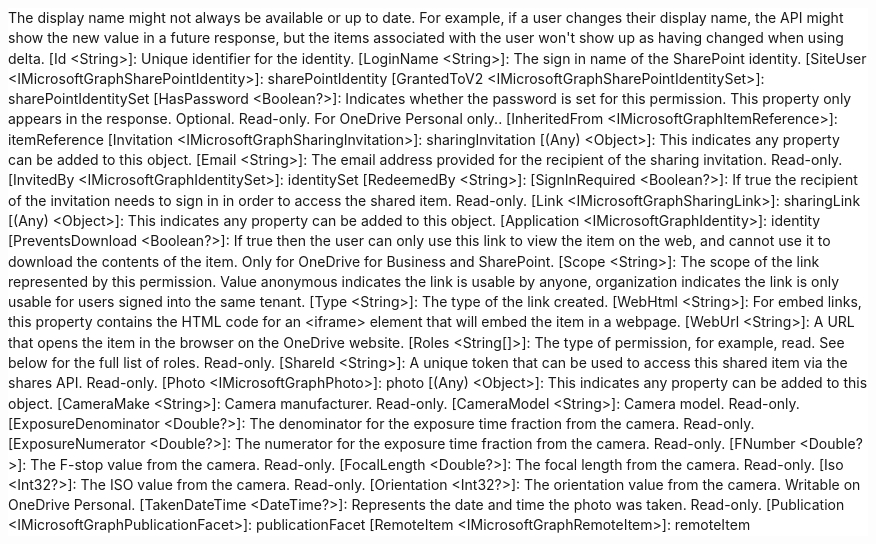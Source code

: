 The display name might not always be available or up to date.
For example, if a user changes their display name, the API might show the new value in a future response, but the items associated with the user won't show up as having changed when using delta.
                        \[Id \<String\>\]: Unique identifier for the identity.
                        \[LoginName \<String\>\]: The sign in name of the SharePoint identity.
                      \[SiteUser \<IMicrosoftGraphSharePointIdentity\>\]: sharePointIdentity
                    \[GrantedToV2 \<IMicrosoftGraphSharePointIdentitySet\>\]: sharePointIdentitySet
                    \[HasPassword \<Boolean?\>\]: Indicates whether the password is set for this permission.
This property only appears in the response.
Optional.
Read-only.
For OneDrive Personal only..
                    \[InheritedFrom \<IMicrosoftGraphItemReference\>\]: itemReference
                    \[Invitation \<IMicrosoftGraphSharingInvitation\>\]: sharingInvitation
                      \[(Any) \<Object\>\]: This indicates any property can be added to this object.
                      \[Email \<String\>\]: The email address provided for the recipient of the sharing invitation.
Read-only.
                      \[InvitedBy \<IMicrosoftGraphIdentitySet\>\]: identitySet
                      \[RedeemedBy \<String\>\]: 
                      \[SignInRequired \<Boolean?\>\]: If true the recipient of the invitation needs to sign in in order to access the shared item.
Read-only.
                    \[Link \<IMicrosoftGraphSharingLink\>\]: sharingLink
                      \[(Any) \<Object\>\]: This indicates any property can be added to this object.
                      \[Application \<IMicrosoftGraphIdentity\>\]: identity
                      \[PreventsDownload \<Boolean?\>\]: If true then the user can only use this link to view the item on the web, and cannot use it to download the contents of the item.
Only for OneDrive for Business and SharePoint.
                      \[Scope \<String\>\]: The scope of the link represented by this permission.
Value anonymous indicates the link is usable by anyone, organization indicates the link is only usable for users signed into the same tenant.
                      \[Type \<String\>\]: The type of the link created.
                      \[WebHtml \<String\>\]: For embed links, this property contains the HTML code for an \<iframe\> element that will embed the item in a webpage.
                      \[WebUrl \<String\>\]: A URL that opens the item in the browser on the OneDrive website.
                    \[Roles \<String\[\]\>\]: The type of permission, for example, read.
See below for the full list of roles.
Read-only.
                    \[ShareId \<String\>\]: A unique token that can be used to access this shared item via the shares API.
Read-only.
                  \[Photo \<IMicrosoftGraphPhoto\>\]: photo
                    \[(Any) \<Object\>\]: This indicates any property can be added to this object.
                    \[CameraMake \<String\>\]: Camera manufacturer.
Read-only.
                    \[CameraModel \<String\>\]: Camera model.
Read-only.
                    \[ExposureDenominator \<Double?\>\]: The denominator for the exposure time fraction from the camera.
Read-only.
                    \[ExposureNumerator \<Double?\>\]: The numerator for the exposure time fraction from the camera.
Read-only.
                    \[FNumber \<Double?\>\]: The F-stop value from the camera.
Read-only.
                    \[FocalLength \<Double?\>\]: The focal length from the camera.
Read-only.
                    \[Iso \<Int32?\>\]: The ISO value from the camera.
Read-only.
                    \[Orientation \<Int32?\>\]: The orientation value from the camera.
Writable on OneDrive Personal.
                    \[TakenDateTime \<DateTime?\>\]: Represents the date and time the photo was taken.
Read-only.
                  \[Publication \<IMicrosoftGraphPublicationFacet\>\]: publicationFacet
                  \[RemoteItem \<IMicrosoftGraphRemoteItem\>\]: remoteItem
════════
Out of the records above, pull the lines that include the word "exposure".

                    \[ExposureDenominator \<Double?\>\]: The denominator for the exposure time fraction from the camera.
                    \[ExposureNumerator \<Double?\>\]: The numerator for the exposure time fraction from the camera.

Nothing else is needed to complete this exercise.